Lists: As in Scheme lists will prove to be important.

- val x = (2, 7.5, "Bob");
val x = (2,7.5,"Bob") : int * real * string

#2 x;
val it = 7.5 : real

Tuples: Tuples are of fixed length (no concatenation), and can have heterogeneous elements. They are written with parentheses and their elements are selected by index.

Tuples will also prove to be important. Formally, all procedures take only one parameter, but that parameter can be a tuple and hence it is easy to fake multiple parameters.

- val bob = { age=32, firstName="Robert", lastName="Jones", weight=183.2};
val bob = {age=32,firstName="Robert",lastName="Jones",weight=183.2}
  : {age:int, firstName:string, lastName:string, weight:real}
- #age bob; val it = 32 : int

Records: Records are tuples with named fields. Records are written with braces and elements are selected by giving the field name.

- if (1 < 2) then 3 else 4;
val it = 3 : int
- if (1 < 2) then 3 else 4.0; stdIn:38.26-39.26 Error: types of if branches do not agree [literal] then branch: int else branch: real in expression: if 1 < 2 then 3 else 4.0


Naturally some kind of if-then-else is provided; in ML it is actually if-then-else.

Note that the value of the then arm must have the same type as the value of the else arm.
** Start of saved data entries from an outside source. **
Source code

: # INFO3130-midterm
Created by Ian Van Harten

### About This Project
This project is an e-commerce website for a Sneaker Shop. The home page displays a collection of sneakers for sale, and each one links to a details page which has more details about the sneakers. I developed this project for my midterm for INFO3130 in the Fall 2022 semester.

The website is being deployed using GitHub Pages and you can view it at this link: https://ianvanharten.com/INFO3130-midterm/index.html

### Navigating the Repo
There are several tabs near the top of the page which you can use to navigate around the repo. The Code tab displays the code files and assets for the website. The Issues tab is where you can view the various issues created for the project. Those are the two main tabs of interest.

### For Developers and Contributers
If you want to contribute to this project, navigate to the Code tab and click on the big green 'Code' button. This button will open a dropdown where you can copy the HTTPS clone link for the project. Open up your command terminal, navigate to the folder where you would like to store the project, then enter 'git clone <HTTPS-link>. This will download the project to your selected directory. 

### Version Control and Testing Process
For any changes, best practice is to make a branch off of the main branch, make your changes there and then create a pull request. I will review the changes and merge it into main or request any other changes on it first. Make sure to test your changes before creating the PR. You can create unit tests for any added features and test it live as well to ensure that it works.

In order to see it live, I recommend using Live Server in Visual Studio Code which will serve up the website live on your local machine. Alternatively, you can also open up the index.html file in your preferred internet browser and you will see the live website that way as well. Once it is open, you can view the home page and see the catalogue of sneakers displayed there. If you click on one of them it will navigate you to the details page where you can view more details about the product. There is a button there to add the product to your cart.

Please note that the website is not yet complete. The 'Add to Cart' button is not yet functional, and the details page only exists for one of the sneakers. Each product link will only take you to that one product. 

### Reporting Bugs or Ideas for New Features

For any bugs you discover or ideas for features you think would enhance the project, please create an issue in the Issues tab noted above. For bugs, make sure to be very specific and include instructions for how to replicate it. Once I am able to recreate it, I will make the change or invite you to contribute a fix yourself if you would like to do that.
Again this is important for type inference.

- fun add3 I = I+3;
val add3 = fn : int -> int
- add3 7;
val it = 10 : int
- add3 (7);
val it = 10 : int
- fun times(X,Y) = X*Y; val times = fn : int * int -> int - times(2,3); val it = 6 : int
- val t = (2,3); val t = (2,3) : int * int - times t; val it = 6 : int
- fun sum3(x,y,z) = x+y+z; val sum3 = fn : int * int * int -> int - sum3(5,6,7); val it = 18 : int


Functions are of course crucial since ML is a functional language.

It is important to note the type of each function on the right and see that ML can determine it without user intervention.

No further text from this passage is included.